The 4 of us spent a lovely day exploring the Connemara area (counties Galway and Mayo).  The Connamara is a wildish area on the west coast where Irish is predominately spoken (instead of English with an Irish accent - we can't understand, let alone read, Irish).  The coastline is wonderfully rugged with thousands of inlets and rocky outcrops which must make navigation by boat a nightmare!  Really stunning scenery though with little houses scattered around, very furry sheep and cows and of course stone walls everywhere that you look!
Tidal inlets of the coast of Connemara

Stopped for lunch at the beautiful holiday village of Roundstone where there is traditional yacht racing in the summer.  Then winding on along the coast to the town of Clifden - one of the bigger towns in the area.  From there we headed inland into a more mountainous area with many lakes (or loughs), some of which are huge!  We were amazed by the stone walls that seem to run straight up the mountains!  We drove along many beautiful lake and inlet edges with ruined abbeys and little villages, through the area where The Field was filmed and through boggy meadows where peat turf is being cut by locals (more about this in another post).
The harbour at Roundstone.  Connemara mountains in the background.

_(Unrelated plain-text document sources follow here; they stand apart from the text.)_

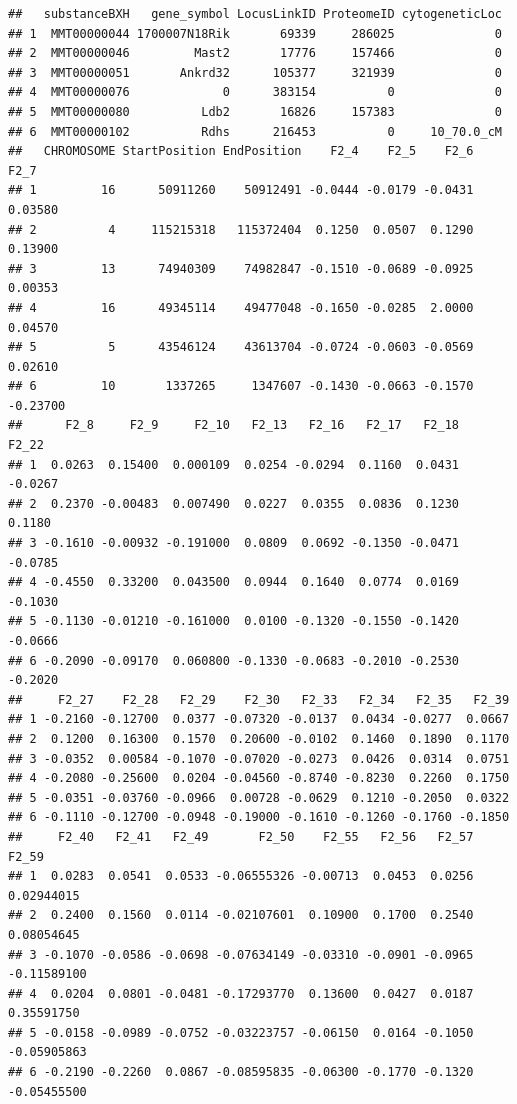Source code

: \documentclass[]{article}
\begin{document}
\begin{verbatim}
##   substanceBXH   gene_symbol LocusLinkID ProteomeID cytogeneticLoc
## 1  MMT00000044 1700007N18Rik       69339     286025              0
## 2  MMT00000046         Mast2       17776     157466              0
## 3  MMT00000051       Ankrd32      105377     321939              0
## 4  MMT00000076             0      383154          0              0
## 5  MMT00000080          Ldb2       16826     157383              0
## 6  MMT00000102          Rdhs      216453          0     10_70.0_cM
##   CHROMOSOME StartPosition EndPosition    F2_4    F2_5    F2_6     F2_7
## 1         16      50911260    50912491 -0.0444 -0.0179 -0.0431  0.03580
## 2          4     115215318   115372404  0.1250  0.0507  0.1290  0.13900
## 3         13      74940309    74982847 -0.1510 -0.0689 -0.0925  0.00353
## 4         16      49345114    49477048 -0.1650 -0.0285  2.0000  0.04570
## 5          5      43546124    43613704 -0.0724 -0.0603 -0.0569  0.02610
## 6         10       1337265     1347607 -0.1430 -0.0663 -0.1570 -0.23700
##      F2_8     F2_9     F2_10   F2_13   F2_16   F2_17   F2_18   F2_22
## 1  0.0263  0.15400  0.000109  0.0254 -0.0294  0.1160  0.0431 -0.0267
## 2  0.2370 -0.00483  0.007490  0.0227  0.0355  0.0836  0.1230  0.1180
## 3 -0.1610 -0.00932 -0.191000  0.0809  0.0692 -0.1350 -0.0471 -0.0785
## 4 -0.4550  0.33200  0.043500  0.0944  0.1640  0.0774  0.0169 -0.1030
## 5 -0.1130 -0.01210 -0.161000  0.0100 -0.1320 -0.1550 -0.1420 -0.0666
## 6 -0.2090 -0.09170  0.060800 -0.1330 -0.0683 -0.2010 -0.2530 -0.2020
##     F2_27    F2_28   F2_29    F2_30   F2_33   F2_34   F2_35   F2_39
## 1 -0.2160 -0.12700  0.0377 -0.07320 -0.0137  0.0434 -0.0277  0.0667
## 2  0.1200  0.16300  0.1570  0.20600 -0.0102  0.1460  0.1890  0.1170
## 3 -0.0352  0.00584 -0.1070 -0.07020 -0.0273  0.0426  0.0314  0.0751
## 4 -0.2080 -0.25600  0.0204 -0.04560 -0.8740 -0.8230  0.2260  0.1750
## 5 -0.0351 -0.03760 -0.0966  0.00728 -0.0629  0.1210 -0.2050  0.0322
## 6 -0.1110 -0.12700 -0.0948 -0.19000 -0.1610 -0.1260 -0.1760 -0.1850
##     F2_40   F2_41   F2_49       F2_50    F2_55   F2_56   F2_57       F2_59
## 1  0.0283  0.0541  0.0533 -0.06555326 -0.00713  0.0453  0.0256  0.02944015
## 2  0.2400  0.1560  0.0114 -0.02107601  0.10900  0.1700  0.2540  0.08054645
## 3 -0.1070 -0.0586 -0.0698 -0.07634149 -0.03310 -0.0901 -0.0965 -0.11589100
## 4  0.0204  0.0801 -0.0481 -0.17293770  0.13600  0.0427  0.0187  0.35591750
## 5 -0.0158 -0.0989 -0.0752 -0.03223757 -0.06150  0.0164 -0.1050 -0.05905863
## 6 -0.2190 -0.2260  0.0867 -0.08595835 -0.06300 -0.1770 -0.1320 -0.05455500

\end{verbatim}
\end{document}
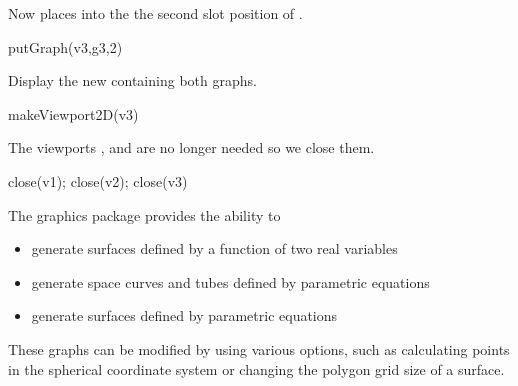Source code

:\begin{xtc}
\begin{xtccomment}
Now 
places  into the the second slot position of .
\end{xtccomment}
\begin{spadsrc}
putGraph(v3,g3,2) 
\end{spadsrc}
\end{xtc}
\begin{psXtc}
\begin{xtccomment}
Display the new  containing both graphs.
\end{xtccomment}
\begin{spadsrc}
makeViewport2D(v3) 
\end{spadsrc}
%
\end{psXtc}
\begin{nullXtc}
\begin{xtccomment}
The viewports ,  and  are no longer needed so
we close them.
\end{xtccomment}
\begin{spadsrc}
close(v1); close(v2); close(v3) 
\end{spadsrc}
\end{nullXtc}

%
%

%
The \Language{} \threedim{} graphics package provides the ability to
%
\begin{itemize}
%
\item generate surfaces defined by a function of two real variables
%
\item generate space curves and tubes defined by parametric equations
%
\item generate surfaces defined by parametric equations
\end{itemize}
These graphs can be modified by using various options, such as calculating
points in the spherical coordinate system or changing the polygon grid size
of a surface.


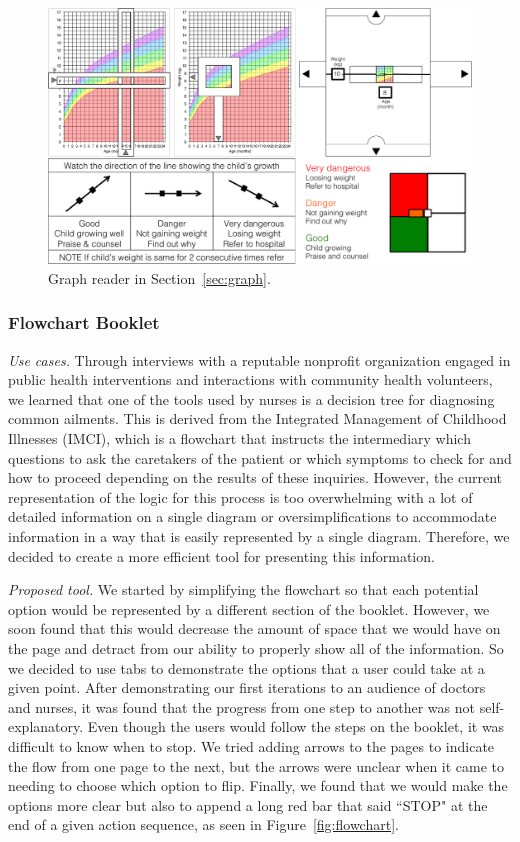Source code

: \documentclass{sig-alternate}
\begin{document}
\begin{figure}
\centering
\includegraphics[width=\linewidth]{img/graph.png}
\caption{Graph reader in Section~\ref{sec:graph}.}
\label{fig:graph}
\end{figure}

\subsubsection{Flowchart Booklet}
\label{sec:flowchart}

\emph{Use cases.}
Through interviews with a reputable nonprofit organization engaged in public health interventions and interactions with community health volunteers, we learned that one of the tools used by nurses is a decision tree for diagnosing common ailments. This is derived from the Integrated Management of Childhood Illnesses (IMCI), which is a flowchart that instructs the intermediary which questions to ask the caretakers of the patient or which symptoms to check for and how to proceed depending on the results of these inquiries. However, the current representation of the logic for this process is too overwhelming with a lot of detailed information on a single diagram or oversimplifications to accommodate information in a way that is easily represented by a single diagram. Therefore, we decided to create a more efficient tool for presenting this information.

\emph{Proposed tool.}
We started by simplifying the flowchart so that each potential option would be represented by a different section of the booklet. However, we soon found that this would decrease the amount of space that we would have on the page and detract from our ability to properly show all of the information. So we decided to use tabs to demonstrate the options that a user could take at a given point. After demonstrating our first iterations to an audience of doctors and nurses, it was found that the progress from one step to another was not self-explanatory. Even though the users would follow the steps on the booklet, it was difficult to know when to stop. We tried adding arrows to the pages to indicate the flow from one page to the next, but the arrows were unclear when it came to needing to choose which option to flip. Finally, we found that we would make the options more clear but also to append a long red bar that said ``STOP" at the end of a given action sequence, as seen in Figure~\ref{fig:flowchart}.
\end{document}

The sea was an amazing colour! (note: sun might be out, but don't be fooled! its FREEZING!)

Geoff, Deirdre and Allan in Clifden

Checking out what dried peat turf looks like.

The peat bog trampoline....

It was lovely to be out in such a beautiful area - quite wild and untamed, and to experience it with good friends!
Spot the stone wall going up the mountain....

Dry stone walls with yellow gorse.

The Connemara National Park.

Sunday, 6 May 2012

Eden Project

We were really keen to visit the Eden Project while down in Cornwall and got there early to make most of it. In brief the Eden Project is an enormous demonstration garden constructed in an old china-clay pit mine. It features two enormous greenhouses one of which houses a rainforest, while the other a Mediterranean biome in which the W.Cape is represented remarkably well. We really enjoyed it, though were disappointed that it provided so little information on the Engineering and Botany of the site and project - which were the things we were most interested in! Read on for a more detailed account...
The Eden Project with its domed greenhouses

Where the Lost Gardens of Heligan were remarkable in recreating a forgotten period in time they had failed to truly allow for a place where people could be amazed by plants and rediscover the incredible connection humans have to nature and in particular its flora, and our dependance on it. The Eden project was launched by the founder members of the Heligan project to address this issue with a particular focus on educating people on where their food comes from. Using their extensive powers of persuasion they convinced a lot of people that this was a great idea and somehow turned a very far fetched concept into reality. The costs of the project, and the sheer audacity of the engineering undertaking are remarkable. And yet Eden remains a viable enterprise and is almost entirely self funded now.
Lucy in the Rainforest Dome

Looking down on the Rainforest from the deck near the top of the dome - those are full on trees down there - we're 40m off the ground!

Mediterranean Biome


Geoff really enjoyed the geodesic dome design of the greenhouses. They effectively created a hexagonal steel frame and inserted inflatable transparent pillows of air between the hexagons to create the roof cover. The greenhouses, or biomes as they are known, are temperature and humidity controlled. The rainforest was sitting at a balmy 29degC with 71% humidity when we left it - we were sweating in our jeans, yet it was a typically miserable 12 degrees outside.
Looking up at the viewing platform with the air vent ("petals") behind  in the roof


A sculpture of seed with Fibonacci sequence - that's 70 tonnes of Cornish Granite right there!
Plantwise we were not disappointed by the scale of the plants and the variety on offer, but felt let down that the signage was so generic and dumbed down. Ideal for little kids and laymen, but Lucy was getting fed-up that she couldn't correctly confirm the ID's of many plants, or their region of origin.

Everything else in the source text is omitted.